September 01, 2007 | BY

clpstaff

Parties to foreign-related contracts have been free to choose which country's law govern their contracts - except where PRC law is mandatory. The new Provisions provide better guidance on deciding the governing law of the contract.

By John Shi and Richard Feller of Mallesons Stephen Jaques

The Supreme People's Court (SPC) recently issued new Provisions which deal with the applicable law in foreign-related commercial or civil contracts.1 These new Provisions also apply to civil or commercial contracts involving parties from Hong Kong and Macao.

Prior to the new Provisions, contracting parties had to rely on vague articles contained in the Civil Law and the Contract Law.2 These articles simply stipulate that parties to a foreign-related contract are free to choose the governing law – save for those contracts where PRC3 law is mandatory. Further, the articles provide that where the parties failed to elect a governing law, the law of the jurisdiction which has the closest connection with the contract applies.

Although these articles form the basic principles governing the applicable law for foreign-related contracts, they tend to lack sufficient clarity and substance. The new Provisions deal with some of these issues of clarity and substance, addressing problems often encountered in foreign-related civil and commercial cases. One salient outcome is that the Provisions significantly expand existing statutory provisions on the scope of contracts that must be governed by PRC law. They also provide more specific guidelines for determining the governing law where parties have failed to elect a law themselves.

DEFINING FOREIGN-RELATED CONTRACTS

A key characteristic of foreign-related contracts is that they involve transnational elements, and therefore may extend into different jurisdictions. Because of this, parties to such contracts are generally free to elect the laws of countries other than those of the PRC to operate as the governing law. It is important to highlight that although foreign-related contracts are generally defined as such because they contain transnational elements, it does not necessarily follow that every contract with a transnational element is a foreign-related contract.
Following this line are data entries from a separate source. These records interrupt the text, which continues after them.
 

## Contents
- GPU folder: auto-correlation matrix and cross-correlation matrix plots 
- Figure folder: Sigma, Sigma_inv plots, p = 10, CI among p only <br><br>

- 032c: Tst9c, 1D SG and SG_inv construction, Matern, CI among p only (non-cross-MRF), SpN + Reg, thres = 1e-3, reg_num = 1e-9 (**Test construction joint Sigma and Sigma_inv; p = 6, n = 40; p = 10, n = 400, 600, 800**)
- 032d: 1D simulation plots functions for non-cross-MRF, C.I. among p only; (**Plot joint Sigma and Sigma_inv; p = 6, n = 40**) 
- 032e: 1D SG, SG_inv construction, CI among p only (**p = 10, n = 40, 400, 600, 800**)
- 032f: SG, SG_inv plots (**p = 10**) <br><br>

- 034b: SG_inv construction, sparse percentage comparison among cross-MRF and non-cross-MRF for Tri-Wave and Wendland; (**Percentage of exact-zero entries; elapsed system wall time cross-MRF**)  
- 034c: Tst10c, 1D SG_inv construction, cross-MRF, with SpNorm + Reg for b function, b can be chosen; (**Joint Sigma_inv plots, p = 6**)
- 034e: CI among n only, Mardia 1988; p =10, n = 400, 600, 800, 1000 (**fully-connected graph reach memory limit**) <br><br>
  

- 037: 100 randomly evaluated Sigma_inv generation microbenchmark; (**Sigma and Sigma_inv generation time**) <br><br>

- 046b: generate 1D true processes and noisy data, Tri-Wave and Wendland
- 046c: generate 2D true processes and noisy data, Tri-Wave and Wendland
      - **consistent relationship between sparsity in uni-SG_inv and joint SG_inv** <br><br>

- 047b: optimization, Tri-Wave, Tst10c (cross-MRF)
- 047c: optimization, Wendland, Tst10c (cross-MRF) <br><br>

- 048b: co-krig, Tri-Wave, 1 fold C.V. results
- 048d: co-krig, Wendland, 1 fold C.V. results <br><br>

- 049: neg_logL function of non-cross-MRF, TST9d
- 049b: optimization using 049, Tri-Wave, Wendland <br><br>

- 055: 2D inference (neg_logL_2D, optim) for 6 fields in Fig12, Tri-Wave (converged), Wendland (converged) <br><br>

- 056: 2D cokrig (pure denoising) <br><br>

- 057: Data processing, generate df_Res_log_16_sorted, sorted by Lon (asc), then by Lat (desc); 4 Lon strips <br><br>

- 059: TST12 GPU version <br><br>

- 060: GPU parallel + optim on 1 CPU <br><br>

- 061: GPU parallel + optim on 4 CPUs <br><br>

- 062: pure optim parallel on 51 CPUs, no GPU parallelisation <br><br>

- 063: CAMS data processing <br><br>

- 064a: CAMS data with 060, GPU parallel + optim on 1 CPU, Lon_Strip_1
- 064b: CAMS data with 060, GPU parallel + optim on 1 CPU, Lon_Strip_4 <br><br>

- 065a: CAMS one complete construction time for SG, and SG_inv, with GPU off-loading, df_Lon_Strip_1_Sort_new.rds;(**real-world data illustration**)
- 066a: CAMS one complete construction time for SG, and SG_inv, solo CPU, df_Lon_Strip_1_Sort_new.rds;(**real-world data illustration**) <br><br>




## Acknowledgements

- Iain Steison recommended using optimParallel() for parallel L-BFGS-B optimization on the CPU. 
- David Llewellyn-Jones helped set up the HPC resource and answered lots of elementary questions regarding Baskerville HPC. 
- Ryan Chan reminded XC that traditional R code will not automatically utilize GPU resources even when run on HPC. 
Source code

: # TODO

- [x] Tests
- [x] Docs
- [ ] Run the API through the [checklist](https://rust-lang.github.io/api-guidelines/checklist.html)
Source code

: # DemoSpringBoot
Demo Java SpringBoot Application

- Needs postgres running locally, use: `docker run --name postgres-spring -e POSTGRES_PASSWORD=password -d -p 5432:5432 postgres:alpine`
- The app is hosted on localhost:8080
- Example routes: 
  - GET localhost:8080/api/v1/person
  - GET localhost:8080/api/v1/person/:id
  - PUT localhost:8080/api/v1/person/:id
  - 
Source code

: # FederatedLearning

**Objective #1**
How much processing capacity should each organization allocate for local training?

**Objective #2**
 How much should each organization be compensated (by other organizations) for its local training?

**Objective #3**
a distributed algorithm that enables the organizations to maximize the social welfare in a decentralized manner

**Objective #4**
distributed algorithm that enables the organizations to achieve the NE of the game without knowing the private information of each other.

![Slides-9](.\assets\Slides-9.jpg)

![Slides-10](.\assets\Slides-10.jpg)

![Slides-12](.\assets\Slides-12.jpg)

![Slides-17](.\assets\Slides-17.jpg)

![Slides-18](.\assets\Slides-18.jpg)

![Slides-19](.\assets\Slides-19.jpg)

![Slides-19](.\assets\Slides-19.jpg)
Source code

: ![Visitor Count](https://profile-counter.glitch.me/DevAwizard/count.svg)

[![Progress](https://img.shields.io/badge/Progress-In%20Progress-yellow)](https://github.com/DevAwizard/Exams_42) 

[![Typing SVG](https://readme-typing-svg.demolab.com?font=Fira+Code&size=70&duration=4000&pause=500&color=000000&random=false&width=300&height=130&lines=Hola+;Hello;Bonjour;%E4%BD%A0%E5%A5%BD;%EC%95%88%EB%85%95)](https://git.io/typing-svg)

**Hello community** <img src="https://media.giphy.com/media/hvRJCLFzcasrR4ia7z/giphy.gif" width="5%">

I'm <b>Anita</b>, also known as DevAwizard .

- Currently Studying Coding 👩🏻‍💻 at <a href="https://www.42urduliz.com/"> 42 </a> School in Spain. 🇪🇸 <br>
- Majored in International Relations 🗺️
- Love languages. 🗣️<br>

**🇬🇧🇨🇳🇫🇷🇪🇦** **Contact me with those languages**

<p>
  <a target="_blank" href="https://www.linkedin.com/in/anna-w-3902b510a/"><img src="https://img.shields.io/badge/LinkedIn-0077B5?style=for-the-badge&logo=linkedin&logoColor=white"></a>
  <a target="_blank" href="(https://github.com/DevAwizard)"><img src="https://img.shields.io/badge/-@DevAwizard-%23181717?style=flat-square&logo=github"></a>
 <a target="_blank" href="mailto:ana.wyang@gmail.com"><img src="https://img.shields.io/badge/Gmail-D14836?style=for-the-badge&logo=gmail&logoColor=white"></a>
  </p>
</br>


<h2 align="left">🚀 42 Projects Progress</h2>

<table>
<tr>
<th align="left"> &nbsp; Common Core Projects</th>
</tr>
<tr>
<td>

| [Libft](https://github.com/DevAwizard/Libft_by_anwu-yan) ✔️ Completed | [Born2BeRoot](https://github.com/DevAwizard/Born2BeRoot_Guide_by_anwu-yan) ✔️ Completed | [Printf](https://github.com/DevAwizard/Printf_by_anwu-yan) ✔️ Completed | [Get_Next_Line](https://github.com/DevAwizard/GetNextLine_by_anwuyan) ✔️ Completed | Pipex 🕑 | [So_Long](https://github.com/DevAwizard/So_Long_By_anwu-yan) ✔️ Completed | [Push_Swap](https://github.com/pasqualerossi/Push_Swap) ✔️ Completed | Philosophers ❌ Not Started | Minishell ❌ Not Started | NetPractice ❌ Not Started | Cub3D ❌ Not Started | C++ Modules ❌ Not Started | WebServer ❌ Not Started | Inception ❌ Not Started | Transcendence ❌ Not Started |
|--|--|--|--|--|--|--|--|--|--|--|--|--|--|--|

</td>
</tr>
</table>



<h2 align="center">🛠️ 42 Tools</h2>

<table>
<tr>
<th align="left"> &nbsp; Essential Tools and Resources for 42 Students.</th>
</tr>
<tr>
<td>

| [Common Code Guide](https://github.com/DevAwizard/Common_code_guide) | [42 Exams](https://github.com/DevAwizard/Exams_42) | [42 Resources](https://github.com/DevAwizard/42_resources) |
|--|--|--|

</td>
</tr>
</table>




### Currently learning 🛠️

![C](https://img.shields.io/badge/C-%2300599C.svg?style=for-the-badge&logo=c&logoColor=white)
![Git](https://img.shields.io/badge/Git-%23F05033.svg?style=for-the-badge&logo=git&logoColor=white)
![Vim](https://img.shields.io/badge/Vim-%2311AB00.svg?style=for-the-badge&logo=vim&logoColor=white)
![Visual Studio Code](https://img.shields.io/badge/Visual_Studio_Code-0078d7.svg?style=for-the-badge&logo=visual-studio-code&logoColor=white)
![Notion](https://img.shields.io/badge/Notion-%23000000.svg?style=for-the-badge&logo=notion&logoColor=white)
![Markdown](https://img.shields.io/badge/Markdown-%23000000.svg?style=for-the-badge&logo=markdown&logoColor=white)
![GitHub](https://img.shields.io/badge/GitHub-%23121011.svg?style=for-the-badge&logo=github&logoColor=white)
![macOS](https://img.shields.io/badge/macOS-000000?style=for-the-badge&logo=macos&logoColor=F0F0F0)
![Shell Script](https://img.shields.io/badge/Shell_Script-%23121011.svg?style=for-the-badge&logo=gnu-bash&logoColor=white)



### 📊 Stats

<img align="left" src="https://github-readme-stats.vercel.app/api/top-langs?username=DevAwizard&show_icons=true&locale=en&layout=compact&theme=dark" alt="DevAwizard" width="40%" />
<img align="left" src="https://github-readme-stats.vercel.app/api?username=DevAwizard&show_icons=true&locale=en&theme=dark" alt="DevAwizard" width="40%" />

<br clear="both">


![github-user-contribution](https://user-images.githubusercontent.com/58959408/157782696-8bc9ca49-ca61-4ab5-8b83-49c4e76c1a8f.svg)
Under current PRC law and judicial practice, only foreign-related contracts are allowed to be governed by foreign law or arbitrated outside the PRC. This highlights the importance of foreign investors being clear about exactly what type of contract constitutes a foreign-related contract. Having such clarity allows investors to avoid the dangerous assumption that any contract with a foreign element can be governed by foreign law.

The SPC's existing judicial interpretation of the Civil Procedural Law4 deems a contract to be foreign-related if any of the circumstances exist:

(1) One or both parties to the contract are foreign nationals, stateless persons, or foreign legal persons;

(2) The subject matter of the contract is located in a foreign country; or

(3) The act which gives rise to, modifies, or extinguishes the rights and obligations under the contract takes place in a foreign country.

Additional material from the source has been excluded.